Объяснения не требовалось. Испокон веку спецслужбы не замечают выбивающихся из серых рядов одиночек. Кто он — одиночка? Раздувшийся от самомнения нуль без палочки. (Палочкой может стать контакт с вражеской спецслужбой, но это отдельная история.) Но вскрыть сеть, выявить заговор, разоблачить организацию — эта мечта! За такое полагаются все блага жизни, почет и уважение. Поэтому и работают по организациям, реально существующим и вымышленным. С одной стороны, за табуном следить легче, чем за отдельным иноходцем, с другой, поднадзорный индивид может помереть в одночасье, оставив, опера без работы, а организации живут долго, и «пасти» их можно до самой пенсии.
Николаев взвинтил темп, не давая собеседнику опомниться:
— Короче, пока СВР разматывает концы в Германии, мы должны подсуетиться и накопать здесь все, что можно. И бегом к Климовичу. Разъясним, что на своей базе раскрутить это дело не сможем, нужны возможности УРПО. Климович проведет «сильную рокировочку», как Борька говорит, и мы с тобой в дамках. На собственный отдел не рассчитываю, но самостоятельное направление получить можно. Худо-бедно, но перспектива. Решай, работаешь со мной — или до конца сентября я тебя не загружаю, даю возможность найти запасной аэродром.

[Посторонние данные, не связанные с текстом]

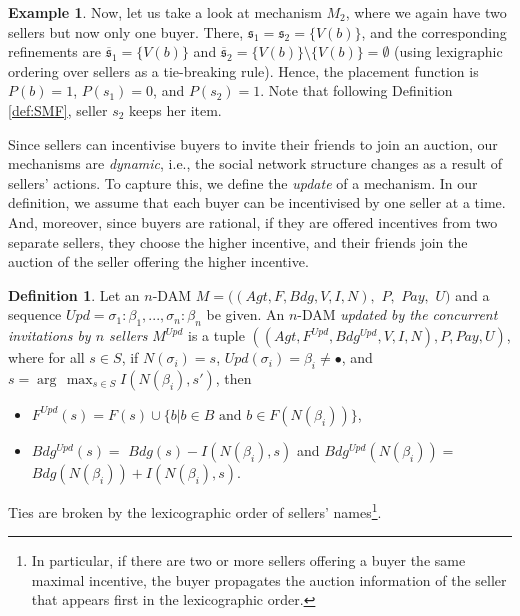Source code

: \documentclass[letterpaper]{article} %
\theoremstyle{definition}
\newtheorem{definition}{Definition}
\newtheorem{example}{Example}
\newcommand{\Upd}{\mathit{Upd}}
\newcommand{\Pay}{\mathit{Pay}}
\newcommand{\laurent}[1]{{[\color{purple}#1]}}
\begin{document}
\begin{example}
Now, let us take a look at mechanism $M_2$, where we again have two sellers but now only one buyer. There, $\mathfrak{s}_1 = \mathfrak{s}_2 = \{V(b)\}$, and the corresponding refinements are $\overline{\mathfrak{s}}_1 = \{V(b)\}$ and $\overline{\mathfrak{s}}_2 = \{V(b)\} \setminus \{V(b)\} = \emptyset$ (using lexigraphic ordering over sellers as a tie-breaking rule). Hence, the placement function is $P(b) = 1$,  $P(s_1) = 0$, and $P(s_2) = 1$. Note that following Definition \ref{def:SMF},  seller $s_2$ keeps her item. 
\end{example}

Since sellers can incentivise buyers to invite their friends to join an auction, our mechanisms are \textit{dynamic}, i.e., the social network structure changes as a result of sellers' actions. To capture this, we define the \textit{update} of a mechanism.  In our definition, we assume that each buyer can be incentivised by one seller at a time. And, moreover, since buyers are rational, if they are offered incentives from two separate sellers, they choose the higher incentive, and their friends join the auction of the seller offering the higher incentive. 

\begin{definition}
    Let an $n$-DAM $M = ((Agt, F, Bdg, V, I, N),$ $P,$ $\Pay,$ $U)$ and a sequence $\Upd = \sigma_1: \beta_1, ..., \sigma_n: \beta_n$ be given. An $n$-DAM \emph{updated by the concurrent invitations by $n$ sellers} %
    $M^{\Upd}$ is a tuple $((Agt, F^{\Upd}, Bdg^{\Upd}, V, I, N), P, \Pay, U)$, where for all $s \in S$, if $N(\sigma_i) = s$, $\Upd(\sigma_i) = \beta_i \neq \bullet$,   and $s = \arg\,\max_{s\in S}I(N(\beta_i),s')$, then
    \begin{itemize}
        \item  %
        $F^{\Upd}(s) = F(s) \cup \{b | b \in B \text{ and }b \in F(N(\beta_i))\}$,
        \item %
        $Bdg^{\Upd}(s) =$ $Bdg(s) - I(N(\beta_i),s)$ and $Bdg^{\Upd}(N(\beta_i)) =$ $Bdg(N(\beta_i)) + I(N(\beta_i),s)$.
    \end{itemize}
    Ties are broken by the lexicographic order of sellers' names\footnote{In particular, if there are two or more sellers offering a buyer the same maximal incentive, the buyer propagates the auction information of the seller that appears first in the lexicographic order.}.
\end{definition}
\end{document}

— Кого в разработку берем? — без промедления включился Парамонов.
Николаев откинулся на сиденье. Пососал палец с черным ногтем.
— Арсеньева нельзя. За ним сейчас тысяча глаз наблюдает. После взрыва на даче и обыска в спецхране — особенно.
— Значит, Максимова, — сам догадался Парамонов. Деловито собрал пустые коробки, приоткрыл дверь, зашвырнул их под машину.
Николаев с улыбкой наблюдал за его действиями.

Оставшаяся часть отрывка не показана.